*Activity*.
For the word "blog", state how many lines below contain it. Give no other text.

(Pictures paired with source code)
Segment Open

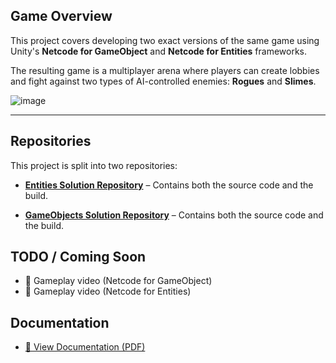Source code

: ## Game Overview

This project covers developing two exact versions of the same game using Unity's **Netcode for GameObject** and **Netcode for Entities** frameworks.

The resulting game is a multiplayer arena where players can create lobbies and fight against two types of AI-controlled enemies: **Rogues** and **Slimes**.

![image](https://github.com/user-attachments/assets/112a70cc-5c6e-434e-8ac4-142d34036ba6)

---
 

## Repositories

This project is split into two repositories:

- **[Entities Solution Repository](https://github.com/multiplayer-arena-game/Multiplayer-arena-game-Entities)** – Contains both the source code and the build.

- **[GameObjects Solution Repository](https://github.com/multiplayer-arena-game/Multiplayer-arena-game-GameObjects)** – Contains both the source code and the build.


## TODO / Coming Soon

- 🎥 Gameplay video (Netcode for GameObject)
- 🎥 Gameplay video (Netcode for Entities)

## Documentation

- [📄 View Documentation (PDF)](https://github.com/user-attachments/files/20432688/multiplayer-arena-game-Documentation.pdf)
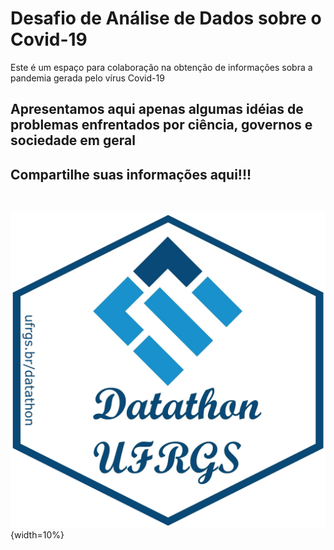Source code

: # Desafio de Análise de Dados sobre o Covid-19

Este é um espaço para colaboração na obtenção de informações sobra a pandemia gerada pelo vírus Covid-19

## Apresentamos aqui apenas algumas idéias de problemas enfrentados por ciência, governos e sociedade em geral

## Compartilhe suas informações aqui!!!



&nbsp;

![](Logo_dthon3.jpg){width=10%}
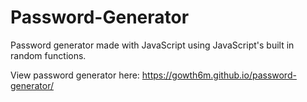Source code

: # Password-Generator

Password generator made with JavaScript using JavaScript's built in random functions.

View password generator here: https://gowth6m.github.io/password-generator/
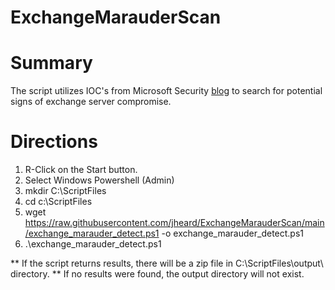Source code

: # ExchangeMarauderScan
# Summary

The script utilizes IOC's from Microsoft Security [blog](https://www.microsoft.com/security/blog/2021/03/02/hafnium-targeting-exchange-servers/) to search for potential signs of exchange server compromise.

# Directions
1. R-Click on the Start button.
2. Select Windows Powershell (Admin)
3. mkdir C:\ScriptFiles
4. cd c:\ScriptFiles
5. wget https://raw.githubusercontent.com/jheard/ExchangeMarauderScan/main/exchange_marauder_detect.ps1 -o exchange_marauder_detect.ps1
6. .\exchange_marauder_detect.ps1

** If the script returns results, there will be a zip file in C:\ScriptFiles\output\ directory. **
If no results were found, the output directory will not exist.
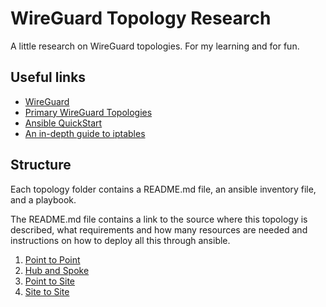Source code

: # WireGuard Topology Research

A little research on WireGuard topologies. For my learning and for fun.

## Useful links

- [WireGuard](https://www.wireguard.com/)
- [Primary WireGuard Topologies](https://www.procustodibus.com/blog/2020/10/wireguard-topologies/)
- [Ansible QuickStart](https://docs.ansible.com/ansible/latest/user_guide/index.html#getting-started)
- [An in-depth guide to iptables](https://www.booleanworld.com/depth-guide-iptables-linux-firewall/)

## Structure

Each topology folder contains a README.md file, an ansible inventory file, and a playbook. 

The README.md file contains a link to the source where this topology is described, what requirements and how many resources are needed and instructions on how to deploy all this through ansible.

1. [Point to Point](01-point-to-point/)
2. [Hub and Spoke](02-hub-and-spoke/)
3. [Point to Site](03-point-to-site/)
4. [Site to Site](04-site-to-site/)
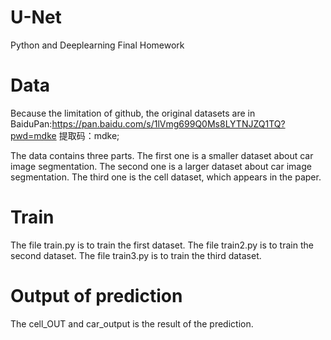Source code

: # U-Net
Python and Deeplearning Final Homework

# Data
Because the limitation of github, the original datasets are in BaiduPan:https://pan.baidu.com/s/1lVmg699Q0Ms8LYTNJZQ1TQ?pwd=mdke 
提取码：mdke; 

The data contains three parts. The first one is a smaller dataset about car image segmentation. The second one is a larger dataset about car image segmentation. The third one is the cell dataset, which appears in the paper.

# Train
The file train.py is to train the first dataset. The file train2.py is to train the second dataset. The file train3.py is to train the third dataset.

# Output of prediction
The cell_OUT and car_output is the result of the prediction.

Segment Closed

*Expected output*.
2